Bring CBI under RTI: Plea In Supreme Court

LIVELAW NEWS NETWORK

19 Oct 2017 5:47 AM GMT

  • Bring CBI under RTI: Plea In Supreme Court

    A petition challenging government’s decision in 2011 to keep the Central Bureau of Investigation out of the purview of Right To Information Act has been filed in the Supreme Court.Petitioner and advocate Ajay Agrawal had first filed the petition in Delhi High Court, but later transferred to the Supreme Court after the Centre had said that several petitions in this regard have been filed...

    A petition challenging government’s decision in 2011 to keep the Central Bureau of Investigation out of the purview of Right To Information Act has been filed in the Supreme Court.

    Petitioner and advocate Ajay Agrawal had first filed the petition in Delhi High Court, but later transferred to the Supreme Court after the Centre had said that several petitions in this regard have been filed in different high courts across the country.

    Agrawal, who had contested the 2014 Lok Sabha elections from Rai Bareilly constituency against Congress President Sonia Gandhi.

    The high court, in July 2011, had issued notices to the government and the CBI on the plea.

    The advocate alleged that the agency was brought out of the ambit of the RTI as he had sought information regarding documents relating to the politically-sensitive Bofors payoff scandal case.

    The government had told the high court that the exemption granted to the CBI under RTI was not a blanket exemption and does not warrant judicial interference.
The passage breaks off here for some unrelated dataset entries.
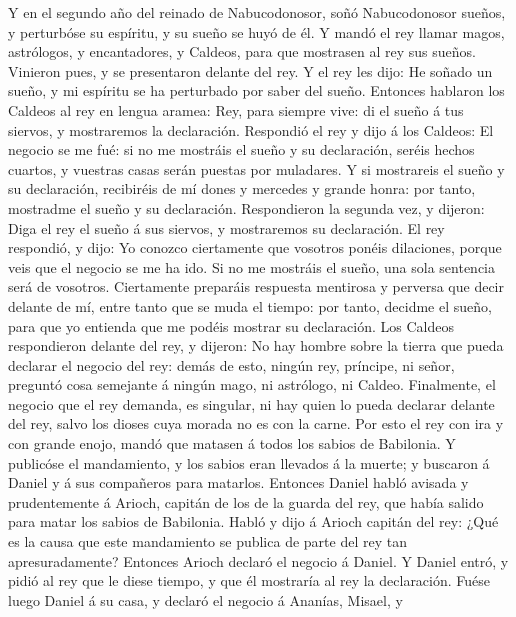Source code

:  Y en el segundo año del reinado de Nabucodonosor, soñó
Nabucodonosor sueños, y perturbóse su espíritu, y su sueño se huyó de
él.  Y mandó el rey llamar magos, astrólogos, y
encantadores, y Caldeos, para que mostrasen al rey sus sueños. Vinieron
pues, y se presentaron delante del rey.  Y el rey les dijo:
He soñado un sueño, y mi espíritu se ha perturbado por saber del sueño.
 Entonces hablaron los Caldeos al rey en lengua aramea: Rey,
para siempre vive: di el sueño á tus siervos, y mostraremos la
declaración.  Respondió el rey y dijo á los Caldeos: El
negocio se me fué: si no me mostráis el sueño y su declaración, seréis
hechos cuartos, y vuestras casas serán puestas por muladares.
 Y si mostrareis el sueño y su declaración, recibiréis de mí
dones y mercedes y grande honra: por tanto, mostradme el sueño y su
declaración.  Respondieron la segunda vez, y dijeron: Diga
el rey el sueño á sus siervos, y mostraremos su declaración.
 El rey respondió, y dijo: Yo conozco ciertamente que
vosotros ponéis dilaciones, porque veis que el negocio se me ha ido.
 Si no me mostráis el sueño, una sola sentencia será de
vosotros. Ciertamente preparáis respuesta mentirosa y perversa que decir
delante de mí, entre tanto que se muda el tiempo: por tanto, decidme el
sueño, para que yo entienda que me podéis mostrar su declaración.
 Los Caldeos respondieron delante del rey, y dijeron: No
hay hombre sobre la tierra que pueda declarar el negocio del rey: demás
de esto, ningún rey, príncipe, ni señor, preguntó cosa semejante á
ningún mago, ni astrólogo, ni Caldeo.  Finalmente, el
negocio que el rey demanda, es singular, ni hay quien lo pueda declarar
delante del rey, salvo los dioses cuya morada no es con la carne.
 Por esto el rey con ira y con grande enojo, mandó que
matasen á todos los sabios de Babilonia.  Y publicóse el
mandamiento, y los sabios eran llevados á la muerte; y buscaron á Daniel
y á sus compañeros para matarlos.  Entonces Daniel habló
avisada y prudentemente á Arioch, capitán de los de la guarda del rey,
que había salido para matar los sabios de Babilonia.  Habló
y dijo á Arioch capitán del rey: ¿Qué es la causa que este mandamiento
se publica de parte del rey tan apresuradamente? Entonces Arioch declaró
el negocio á Daniel.  Y Daniel entró, y pidió al rey que le
diese tiempo, y que él mostraría al rey la declaración. 
Fuése luego Daniel á su casa, y declaró el negocio á Ananías, Misael, y
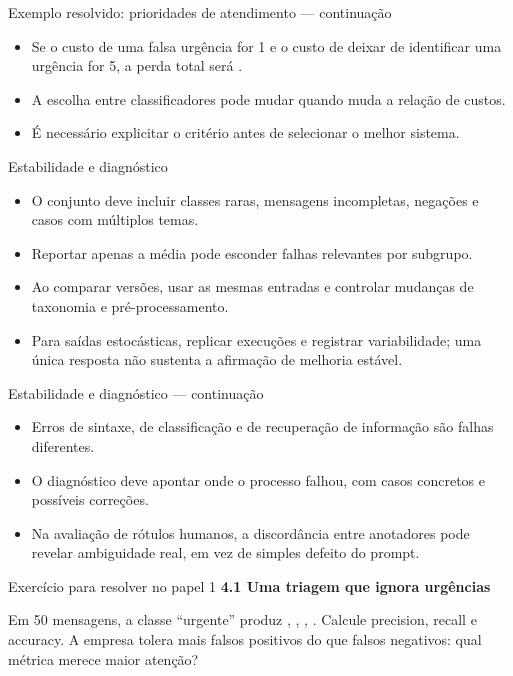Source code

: \documentclass[10pt,aspectratio=169]{beamer}
\begin{document}
\begin{frame}[t]{Exemplo resolvido: prioridades de atendimento — continuação}
\small
\begin{itemize}
\item Se o custo de uma falsa urgência for 1 e o custo de deixar de identificar uma urgência for 5, a perda total será .
\item A escolha entre classificadores pode mudar quando muda a relação de custos.
\item É necessário explicitar o critério antes de selecionar o melhor sistema.
\end{itemize}
\end{frame}

\begin{frame}[t]{Estabilidade e diagnóstico}
\small
\begin{itemize}
\item O conjunto deve incluir classes raras, mensagens incompletas, negações e casos com múltiplos temas.
\item Reportar apenas a média pode esconder falhas relevantes por subgrupo.
\item Ao comparar versões, usar as mesmas entradas e controlar mudanças de taxonomia e pré-processamento.
\item Para saídas estocásticas, replicar execuções e registrar variabilidade; uma única resposta não sustenta a afirmação de melhoria estável.
\end{itemize}
\end{frame}

\begin{frame}[t]{Estabilidade e diagnóstico — continuação}
\small
\begin{itemize}
\item Erros de sintaxe, de classificação e de recuperação de informação são falhas diferentes.
\item O diagnóstico deve apontar onde o processo falhou, com casos concretos e possíveis correções.
\item Na avaliação de rótulos humanos, a discordância entre anotadores pode revelar ambiguidade real, em vez de simples defeito do prompt.
\end{itemize}
\end{frame}

\begin{frame}[t]{Exercício para resolver no papel 1}
\small
\small\textbf{4.1 Uma triagem que ignora urgências}\par\vspace{4mm}Em 50 mensagens, a classe ``urgente'' produz , , , . Calcule precision, recall e accuracy. A empresa tolera mais falsos positivos do que falsos negativos: qual métrica merece maior atenção?
\end{frame}
\end{document}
    The petition said that exemption from RTI was prevalent for intelligence and security organisations, including Intelligence Bureau, RAW, DRI and ED. When the agency filed the plea for transfer of all similar matters from different high courts to the apex court, the proceedings before the Delhi High Court got stayed. In the fresh application before the apex court,

    “Under Section 24(2) of the RTI Act, the Central Government was given the power to inter alia amend the Second Schedule by notification in the Official Gazette by including therein any other intelligence or security organization established by that Government, or by omitting therefrom such organization which is already specified. Given the stature and mandate of CBI, it does not seem plausible that the Parliament could have inadvertently omitted to include CBI in the Second Schedule when the RTI Act was being enacted. In fact, it may be inferred that it was certainly not the intent of the Parliament to include investigating agencies within the purview of Section 24(1) of the RTI Act”, the petition said.

    Agrawal has alleged that the notification was issued by the Centre solely to scuttle the RTI appeal pending before the Chief Information Commissioner, New Delhi in regard to the Bofors case in which order was passed by the CIC directing the CBI to provide the requisite papers to the petitioner.

    Recently Delhi High Court directed the CBI to consider the application of an RTI activist seeking information about corruption within the central investigating body and action taken into allegations made by Delhi Chief Minister Arvind Kejriwal of shady probe into the coal-gate scam pursuant to a news report.

    The Agency claimed that it is included in the second schedule to the Right to Information Act, 2005 and, by virtue of section 24(1) of the Act, is exempt from the purview of the Act.

    Justice Vibhu Bakhru observed that it is apparent from the plain reading of the first proviso to Section 24(1) of the Act that information pertaining to allegations of corruption and human rights violation are not excluded from the purview.